There is plenty to say about Nokia’s (NOK) decision to phase out Symbian in favor of the-operating-system-formerly-known-as-Windows-Mobile.
Nokia CEO (and Microsoft (MSFT) veteran) Stephen Elop had already prepared the troops with his “burning platforms” memo, lambasting his new employer for how it failed to respond to the iPhone (AAPL) and Android (GOOG) challenge.
Nokia’s problem is that it never got software. It created Symbian so that Microsoft would never take over handset profits the way it did with the PC. It outsourced key software development to Symbian and then continued to peddle its cursor-key S60 platform the in the face of Apple’s groundbreaking GUI phone.
Now it has partnered with Microsoft, a company that certainly is competent at software, but has yet to prove that it can execute on mobile software. Elop has jumped off the burning oil platform into a ship that’s adrift and has a hold filled with water. (Today its stock fell 13% in response to the news.)
Who are the winners and losers?
- Microsoft. Even if Windows Phone never goes anywhere, it gets a user base for Bing on the handset.
- Nokia. Despited hundreds of millions in side payments from Microsoft, it transitions from the world’s most popular smart phone platform of the past decade (albeit one in sharp decline) to the fifth most popular platform. It adopts Windows Phone 7, which has a 2% share in the U.S. smartphone market, half that of the older Windows Mobile 6.
- Symbian and MeeGo developers. After following Nokia in its QT-everywhere strategy, they are now officially orphaned.
- Current Windows handset vendors. Presumably Windows Phone becomes a captive Nokia platform (the only kind it likes) and Samsung (GM:SSNLF), Motorola (MMI) and Sony Ericsson (ERIC) abandon their limited sales of Windows phones into U.S. enterprises.
- Research in Motion (RIMM). The distant and long-rumored hope of a Microsoft acquisition as an exit strategy is now gone.
Meanwhile, the Silicon Valley duo, Apple and Google, will continue their march forward to displace all comers — Apple with a plurality of profits and Google eventually achieving a majority of the market share.

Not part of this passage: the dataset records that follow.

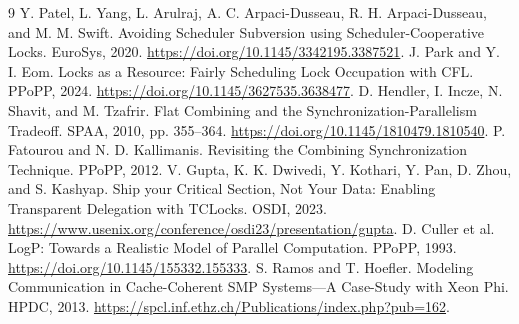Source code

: \documentclass[10pt,twocolumn]{article}
\begin{document}
\begin{thebibliography}{9}
 Y. Patel, L. Yang, L. Arulraj, A. C. Arpaci-Dusseau,
R. H. Arpaci-Dusseau, and M. M. Swift. Avoiding Scheduler Subversion using
Scheduler-Cooperative Locks. EuroSys, 2020.
\url{https://doi.org/10.1145/3342195.3387521}.
 J. Park and Y. I. Eom. Locks as a Resource: Fairly Scheduling
Lock Occupation with CFL. PPoPP, 2024.
\url{https://doi.org/10.1145/3627535.3638477}.
 D. Hendler, I. Incze, N. Shavit, and M. Tzafrir. Flat Combining
and the Synchronization-Parallelism Tradeoff. SPAA, 2010, pp. 355--364.
\url{https://doi.org/10.1145/1810479.1810540}.
 P. Fatourou and N. D. Kallimanis. Revisiting the Combining
Synchronization Technique. PPoPP, 2012.
 V. Gupta, K. K. Dwivedi, Y. Kothari, Y. Pan, D. Zhou, and
S. Kashyap. Ship your Critical Section, Not Your Data: Enabling Transparent
Delegation with TCLocks. OSDI, 2023.
\url{https://www.usenix.org/conference/osdi23/presentation/gupta}.
 D. Culler et al. LogP: Towards a Realistic Model of Parallel
Computation. PPoPP, 1993. \url{https://doi.org/10.1145/155332.155333}.
 S. Ramos and T. Hoefler. Modeling Communication in
Cache-Coherent SMP Systems---A Case-Study with Xeon Phi. HPDC, 2013.
\url{https://spcl.inf.ethz.ch/Publications/index.php?pub=162}.
\end{thebibliography}

\clearpage
\nobalance
\appendix

\end{document}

The sign of a troubled company is multiple Hail Mary passes in a row. Nokia bought Symbian and made a half-hearted effort to establish an open source project (three years too late). It told developers to abandon Symbian APIs in favor of QT APIs that could enable a transition to MeeGo. And now it declares its future to be a platform that many have already written off.
All this because it doesn’t want to join the commodity free-for-all that is Android? In his memo, Elop told his troops:
Chinese OEMs are cranking out a device much faster than, as one Nokia employee said only partially in jest, “the time that it takes us to polish a PowerPoint presentation.” They are fast, they are cheap, and they are challenging us.
Nokia needs to fix its execution rather than throwing more Hail Mary passes than even Doug Flutie ever completed.